Given a GCP project, the code in this demo will create the following resources via [Terraform](https://terraform.io):

* A new VPC and new VPC subnets
* A Cloud NAT router for egress access from the VPC subnets
* A Cloud SQL Instance with a Private IP
* A GCE Instance serving as a Bastion Host to support SSH Tunneling
* A GKE Cluster running Workload Identity with no public IPs on either the API or the worker nodes
* A sample Kubernetes deployment that uses the `cloud-sql-proxy` to access the Cloud SQL instance privately and uses Workload Identity to dynamically and securely fetch the GCP credentials.

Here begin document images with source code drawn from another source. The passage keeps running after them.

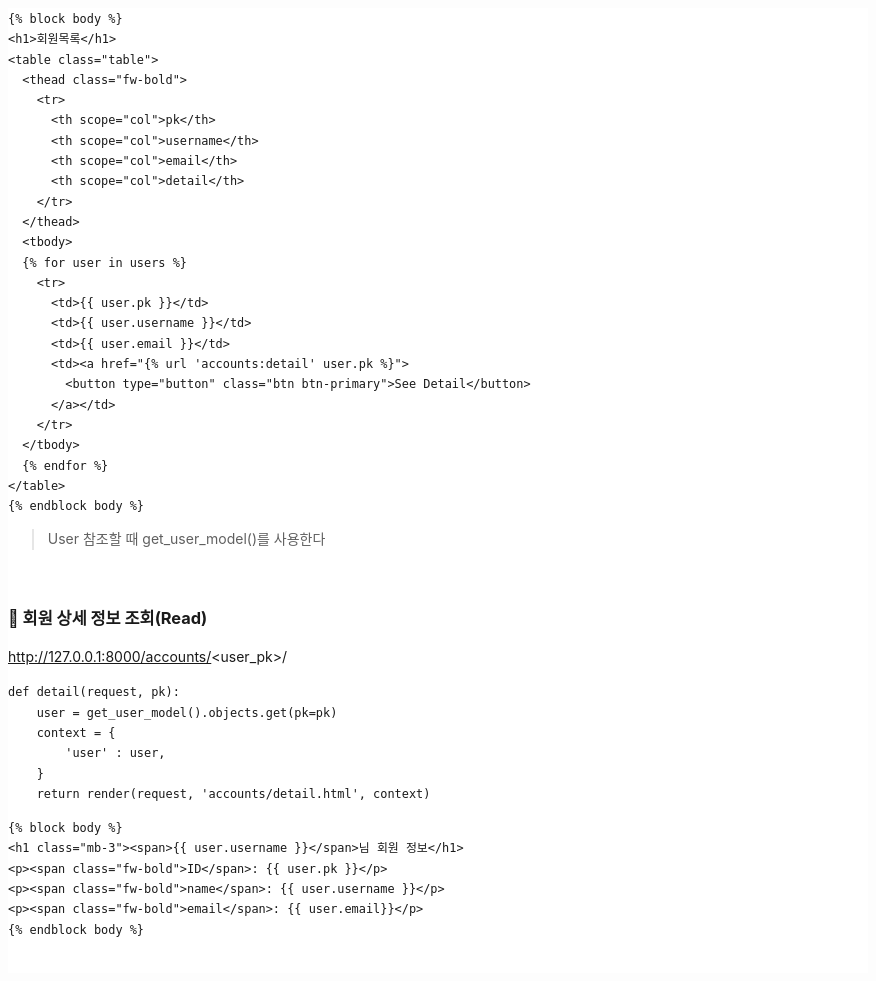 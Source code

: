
 ```django
{% block body %}
<h1>회원목록</h1>
<table class="table">
  <thead class="fw-bold">
    <tr>
      <th scope="col">pk</th>
      <th scope="col">username</th>
      <th scope="col">email</th>
      <th scope="col">detail</th>
    </tr>
  </thead>
  <tbody>
  {% for user in users %}
    <tr>
      <td>{{ user.pk }}</td>
      <td>{{ user.username }}</td>
      <td>{{ user.email }}</td>
      <td><a href="{% url 'accounts:detail' user.pk %}">
        <button type="button" class="btn btn-primary">See Detail</button>
      </a></td>
    </tr>
  </tbody>
  {% endfor %}
</table>
{% endblock body %}
```

> User 참조할 때 get_user_model()를 사용한다

<br>

### 🧩 회원 상세 정보 조회(Read)

 http://127.0.0.1:8000/accounts/<user_pk>/

```
def detail(request, pk):
    user = get_user_model().objects.get(pk=pk)
    context = {
        'user' : user,
    }
    return render(request, 'accounts/detail.html', context)
```

```django
{% block body %}
<h1 class="mb-3"><span>{{ user.username }}</span>님 회원 정보</h1>
<p><span class="fw-bold">ID</span>: {{ user.pk }}</p>
<p><span class="fw-bold">name</span>: {{ user.username }}</p>
<p><span class="fw-bold">email</span>: {{ user.email}}</p>
{% endblock body %}
```

<br>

![Demo Architecture Diagram](./img/architecture.png)

1. Exposing workloads inside the GKE cluster is done via a standard load balancer strategy.
1. Accessing the Kubernetes API Server/Control Plane from the Internet is through an `SSH` tunnel on the `Bastion Host`.
1. GKE worker `nodes` and `pods` running on those `nodes` access the Internet via Cloud NAT through the Cloud Router.
1. GKE worker `nodes` and `pods` running on those `nodes` access other GCP APIs such as Cloud SQL via Private API Access.

### Bastion Host

Traditionally, a "jump host" or "bastion host" is a dedicated, hardened, and heavily monitored system that was placed in the [DMZ](https://en.wikipedia.org/wiki/DMZ_(computing)) of a network to allow for secure, remote access. In the cloud, this commonly is deployed as a shared instance that multiple users SSH into and work from when accessing cloud resources. Tools like the [Google Cloud SDK](https://cloud.google.com/sdk/) and [Terraform](https://terraform.io) are often installed on these systems. There are two problems with this approach:

1. If users authenticate to GCP using `gcloud`, their credentials are stored in the `/home` directory on this instance. The same issue applies to users who obtain a valid `kubeconfig` file for accessing a GKE cluster.
1. If users log in via `SSH` and then use `su` or `sudo` to switch to a shared account to perform privileged operations, the audit logs will no longer be able to directly identify who performed an action. In the case of `sudo` to `root`, that means all GCP credentials in the `/home` directories are available to be used for impersonation attacks (Alex performs malicious actions with Pat's credentials).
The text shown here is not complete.